Sebastian Witowski: W piłkę gram jako obrońca

    23.05.2011
    Sebastian Witowski: W piłkę gram jako obrońca
    - To nie ma dla mnie większego znaczenia, czy będę grać z przodu, czy z tyłu. Zagram tam gdzie ustawi mnie trener - mówi przed nowym sezonem Ekstraligi obrońca-napastnik Comarch Cracovii, Sebastian Witowski.

    - To nie ma dla mnie większego znaczenia, czy będę grać z przodu, czy z tyłu. Zagram tam gdzie ustawi mnie trener - mówi przed nowym sezonem Ekstraligi obrońca-napastnik Comarch Cracovii, Sebastian Witowski.

    - Który to twój okres przygotowawczy z Cracovią?

    - Dziesiąty, z kolei ósmy z trenerem Rohačkiem, bo dochodzi do tego jeszcze rok wspólnej pracy w KTH Krynica.

    - Za każdym razem jest coś nowego?

    - Tak. Trener Rohaček urozmaica nam przygotowania do kolejnych sezonów i każdego roku jest coś nowego. Takie zmiany wpływają dobrze na zawodników, bo nie ma monotonii.

    - Już pierwszy trening pokazał, że wakacje skończyły się na dobre..

    - Zgadza się. Przygotowania zaczęliśmy dwa tygodnie temu od słynnej już górki obok siedziby klubu. Ponadto mamy sporo nowych ćwiczeń, które wymagają siły, ale i odpowiedniej koordynacji ruchowej. Jest ciekawie.

    - Ważnym elementem każdego treningu są rozciągania...

    - Tak, nie robimy tego indywidualnie, ale wszyscy razem.

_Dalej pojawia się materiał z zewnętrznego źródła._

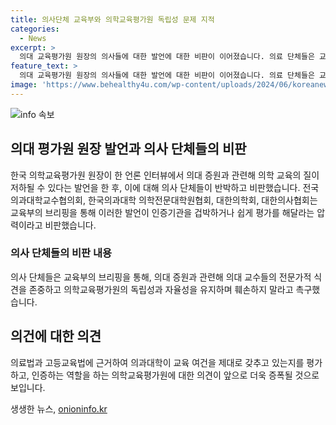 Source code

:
 ```yaml
---
title: 의사단체 교육부와 의학교육평가원 독립성 문제 지적
categories:
  - News
excerpt: >
  의대 교육평가원 원장의 의사들에 대한 발언에 대한 비판이 이어졌습니다. 의료 단체들은 교육부의 의대 증원과 관련한 입장을 비판하며, 의평원의 독립성과 자율성을 존중하고 교수들의 의견을 존중할 것을 촉구했습니다. 의평원은 의과대학의 교육 여건을 평가하고 인증하는 역할을 맡고 있으며, 교육부는 의견을 존중하고 의평원의 독립성을 보장하라고 요구했습니다. 해당 원장의 발언에 대한 교육부 차관의 유감 표명도 이어졌습니다.
feature_text: >
  의대 교육평가원 원장의 의사들에 대한 발언에 대한 비판이 이어졌습니다. 의료 단체들은 교육부의 의대 증원과 관련한 입장을 비판하며, 의평원의 독립성과 자율성을 존중하고 교수들의 의견을 존중할 것을 촉구했습니다. 의평원은 의과대학의 교육 여건을 평가하고 인증하는 역할을 맡고 있으며, 교육부는 의견을 존중하고 의평원의 독립성을 보장하라고 요구했습니다. 해당 원장의 발언에 대한 교육부 차관의 유감 표명도 이어졌습니다.
image: 'https://www.behealthy4u.com/wp-content/uploads/2024/06/koreanews.jpg'
---
```


<p><img src="https://www.behealthy4u.com/wp-content/uploads/2024/06/koreanews.jpg" alt="info 속보" /></p>

<h2 data-ke-size="size26">의대 평가원 원장 발언과 의사 단체들의 비판</h2>

<p data-ke-size="size16">한국 의학교육평가원 원장이 한 언론 인터뷰에서 의대 증원과 관련해 의학 교육의 질이 저하될 수 있다는 발언을 한 후, 이에 대해 의사 단체들이 반박하고 비판했습니다. 전국의과대학교수협의회, 한국의과대학 의학전문대학원협회, 대한의학회, 대한의사협회는 교육부의 브리핑을 통해 이러한 발언이 인증기관을 겁박하거나 쉽게 평가를 해달라는 압력이라고 비판했습니다.</p>

<h3>의사 단체들의 비판 내용</h3>

<p data-ke-size="size16">의사 단체들은 교육부의 브리핑을 통해, 의대 증원과 관련해 의대 교수들의 전문가적 식견을 존중하고 의학교육평가원의 독립성과 자율성을 유지하며 훼손하지 말라고 촉구했습니다.</p>

<h2 data-ke-size="size26">의건에 대한 의견</h2>

<p data-ke-size="size16">의료법과 고등교육법에 근거하여 의과대학이 교육 여건을 제대로 갖추고 있는지를 평가하고, 인증하는 역할을 하는 의학교육평가원에 대한 의견이 앞으로 더욱 증폭될 것으로 보입니다.</p>
생생한 뉴스, <a href="https://onioninfo.kr" rel="dofollow">onioninfo.kr</a>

Trener funduje nam stretching po poszczególnych ćwiczeniach. Dzięki niemu można na drugi dzień normalnie wstać z łóżka i bez bólów przyjść na kolejny trening.

    - Niektóre treningi trwają nawet i trzy godziny...

    - Mamy sporo zajęć, biegania, zajęć siłowych. Dla relaksu gramy również w piłkę.

    - Kim będziesz w nadchodzącym sezonie? Napastnikiem, czy obrońcą?

    - W piłkę gram jako obrońca (śmiech). To nie ma dla mnie większego znaczenia, czy będę grać z przodu, czy z tyłu. Zagram tam gdzie ustawi mnie trener.

    - Na treningach jesteście bardzo weseli. Brakowało tej otoczki podczas urlopów?

    - Właściwie przez cały urlop siedziałem w Krakowie i brakowało tych wszystkich rozmów, żartów, docinek. Człowiek robi to całe życie. Oczywiście po sezonie potrzebuje trochę odpoczynku, ale po dwóch, trzech tygodniach już ciągnie go, by znów spotkać się na treningu z chłopakami z drużyny.

    - To jeszcze nie jest ten etap, w którym narzekacie na zmęczenie i trudy przygotowań?

    - Jeszcze nie, zaczęliśmy dopiero dwa tygodnie temu. Oczywiście jest zmęczenie - fizyczne i psychiczne, ale na razie dajemy radę (śmiech).